Je sais que cela paraît irréel parce qu’une exécution ne peut faire partie de ma vie. Cet acte atroce, ignoble, n’a pas sa place dans un pays civilisé, vous en conviendrez.
Le matin du 22 janvier, nous partagions notre dernière visite.
Reggie était peut-être un peu plus fatigué, il avait peut-être un peu moins d’appétit que de coutume. Il y avait peut-être plus de temps de silence que d’habitude mais il est vrai que nous n’avions plus tellement besoin de mots.
Il y a un temps pour les mots et un temps pour le silence. A ce matin-là appartenait le temps de la communication silencieuse, celle qui n’a pas besoin de mots. J’essayais peut-être aussi d’agripper chaque minute qui passait pour la garder en mémoire… peut-être, peut-être…..
Reggie était semblable à lui-même, gentil, souriant et s’inquiétant tellement pour moi. Comment allais-je affronter ce qui m’attendait en cette fin d’après-midi ? Il ne me croyait pas vraiment lorsque je lui dirsais que je tiendrais le coup. Je pleurais en silence, gouttes de pluie.
11.55 est arrivé trop tôt, beaucoup trop tôt. L’escorte ne m’a pas vraiment donné le temps de lui dire « à plus tard ». J’ai été très rapidement ramenée à ma voiture. Je ne prononçais pas un mot mais les larmes continuaient à ruisseler sur mes joues.
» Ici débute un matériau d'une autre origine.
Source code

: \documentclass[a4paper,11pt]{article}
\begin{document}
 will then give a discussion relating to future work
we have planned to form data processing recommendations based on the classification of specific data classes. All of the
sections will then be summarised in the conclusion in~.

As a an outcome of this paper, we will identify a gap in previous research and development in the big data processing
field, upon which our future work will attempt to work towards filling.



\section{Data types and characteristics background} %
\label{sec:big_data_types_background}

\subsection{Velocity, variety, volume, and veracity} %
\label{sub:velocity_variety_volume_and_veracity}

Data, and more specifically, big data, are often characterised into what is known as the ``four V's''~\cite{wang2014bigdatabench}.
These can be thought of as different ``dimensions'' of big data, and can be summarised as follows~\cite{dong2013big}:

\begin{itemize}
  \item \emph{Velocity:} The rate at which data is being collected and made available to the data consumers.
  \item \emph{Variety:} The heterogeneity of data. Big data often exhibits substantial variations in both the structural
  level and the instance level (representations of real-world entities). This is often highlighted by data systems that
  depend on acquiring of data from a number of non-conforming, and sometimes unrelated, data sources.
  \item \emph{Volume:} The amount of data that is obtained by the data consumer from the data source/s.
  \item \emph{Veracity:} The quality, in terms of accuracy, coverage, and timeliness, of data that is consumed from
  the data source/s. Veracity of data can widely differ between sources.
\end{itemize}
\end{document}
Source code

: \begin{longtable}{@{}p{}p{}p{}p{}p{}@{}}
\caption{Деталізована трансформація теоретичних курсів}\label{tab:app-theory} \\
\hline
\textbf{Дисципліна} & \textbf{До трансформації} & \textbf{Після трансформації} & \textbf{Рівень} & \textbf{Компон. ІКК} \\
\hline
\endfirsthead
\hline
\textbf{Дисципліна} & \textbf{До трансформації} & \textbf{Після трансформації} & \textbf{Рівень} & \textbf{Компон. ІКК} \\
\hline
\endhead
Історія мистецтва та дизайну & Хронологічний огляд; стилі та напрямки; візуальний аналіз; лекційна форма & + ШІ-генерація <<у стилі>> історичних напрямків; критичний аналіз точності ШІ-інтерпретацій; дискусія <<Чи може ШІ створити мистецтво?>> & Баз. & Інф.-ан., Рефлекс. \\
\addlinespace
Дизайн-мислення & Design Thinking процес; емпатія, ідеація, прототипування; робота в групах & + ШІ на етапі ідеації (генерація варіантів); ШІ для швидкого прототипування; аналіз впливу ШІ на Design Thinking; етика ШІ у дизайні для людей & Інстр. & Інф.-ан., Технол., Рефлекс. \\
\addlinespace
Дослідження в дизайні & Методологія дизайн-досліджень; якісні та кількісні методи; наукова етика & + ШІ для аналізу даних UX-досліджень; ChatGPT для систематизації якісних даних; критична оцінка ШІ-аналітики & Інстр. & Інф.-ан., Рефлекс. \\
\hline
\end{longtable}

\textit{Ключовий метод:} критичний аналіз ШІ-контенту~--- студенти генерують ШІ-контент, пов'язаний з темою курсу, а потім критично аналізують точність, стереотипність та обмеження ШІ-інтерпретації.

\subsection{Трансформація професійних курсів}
Mon amie Sylvia m’attendait et nous sommes parties pour Huntsville, à l’Hospitality House où nous devrions attendre jusqu’à 17 h.. Je savais que Reggie m’appellerait là.
Il a appelé à 14.00 h, nous avons parlé quelques minutes et il m’a dit qu’il allait téléphoner à sa famille et me rappellerait avant 17.00 h.
Les quatre chapelains m’ont alors expliqué, avec force détails, la procédure qui allait suivre. Je me sentais au centre d’un mauvais rêve mais je savais que cela devait être fait. Il n’y a pas place pour le moindre vacillement, pour le moindre tremblement dans ce que j’allais avoir à vivre, je ne pouvais pas craquer. Tous les quatre essayaient de m’aider, ils compatissaient visiblement.
A 16.25 h, Reggie m’a appelée et nous avons parlé environ 25 minutes. J’ai passé le cornet à Sylvia mais seulement pour une ou deux minutes, le temps pour elle de lui lire le psaume 23 qu’il affectionnait particulièrement.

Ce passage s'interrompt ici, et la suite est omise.